Task statement
Print verbatim every line starting at the one that contains "## 🌍 Environment" and ending at the final line of the records; include both endpoints.

[Entries taken from a collection]
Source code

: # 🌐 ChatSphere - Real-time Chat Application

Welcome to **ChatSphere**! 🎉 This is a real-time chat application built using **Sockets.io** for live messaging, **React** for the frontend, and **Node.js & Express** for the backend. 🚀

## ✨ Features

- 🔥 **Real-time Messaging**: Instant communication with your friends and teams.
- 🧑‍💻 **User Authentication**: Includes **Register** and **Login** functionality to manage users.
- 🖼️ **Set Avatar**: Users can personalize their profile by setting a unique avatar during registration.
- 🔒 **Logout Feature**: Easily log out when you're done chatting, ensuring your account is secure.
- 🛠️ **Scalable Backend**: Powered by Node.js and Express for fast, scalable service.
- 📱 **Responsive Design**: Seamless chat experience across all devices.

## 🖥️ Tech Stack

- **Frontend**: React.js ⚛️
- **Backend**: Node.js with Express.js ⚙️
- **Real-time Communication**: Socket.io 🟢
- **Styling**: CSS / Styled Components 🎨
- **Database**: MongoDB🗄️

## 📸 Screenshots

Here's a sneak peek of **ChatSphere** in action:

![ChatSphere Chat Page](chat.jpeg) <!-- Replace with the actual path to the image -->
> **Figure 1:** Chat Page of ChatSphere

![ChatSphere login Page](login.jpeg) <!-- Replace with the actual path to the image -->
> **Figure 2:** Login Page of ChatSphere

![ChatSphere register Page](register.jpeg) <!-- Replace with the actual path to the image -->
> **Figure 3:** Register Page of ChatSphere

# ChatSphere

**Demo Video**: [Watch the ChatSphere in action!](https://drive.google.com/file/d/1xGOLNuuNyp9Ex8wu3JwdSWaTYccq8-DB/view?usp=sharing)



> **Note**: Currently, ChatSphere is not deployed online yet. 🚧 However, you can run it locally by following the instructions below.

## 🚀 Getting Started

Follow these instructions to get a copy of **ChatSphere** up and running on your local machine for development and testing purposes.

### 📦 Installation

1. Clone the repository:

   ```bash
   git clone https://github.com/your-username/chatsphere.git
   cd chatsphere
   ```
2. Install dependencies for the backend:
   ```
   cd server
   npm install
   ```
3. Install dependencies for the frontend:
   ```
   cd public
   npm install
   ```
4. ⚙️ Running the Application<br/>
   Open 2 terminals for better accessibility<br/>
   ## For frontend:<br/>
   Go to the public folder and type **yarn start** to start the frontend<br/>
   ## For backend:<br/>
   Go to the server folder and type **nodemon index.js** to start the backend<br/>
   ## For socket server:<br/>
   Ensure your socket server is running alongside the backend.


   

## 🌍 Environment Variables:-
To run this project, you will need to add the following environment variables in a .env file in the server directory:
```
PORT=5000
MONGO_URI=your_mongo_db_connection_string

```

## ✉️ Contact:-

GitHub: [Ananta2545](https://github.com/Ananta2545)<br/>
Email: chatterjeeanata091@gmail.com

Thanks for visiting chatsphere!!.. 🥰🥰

Exercise result
## 🌍 Environment Variables:-
To run this project, you will need to add the following environment variables in a .env file in the server directory:
```
PORT=5000
MONGO_URI=your_mongo_db_connection_string

```

## ✉️ Contact:-

GitHub: [Ananta2545](https://github.com/Ananta2545)<br/>
Email: chatterjeeanata091@gmail.com

Thanks for visiting chatsphere!!.. 🥰🥰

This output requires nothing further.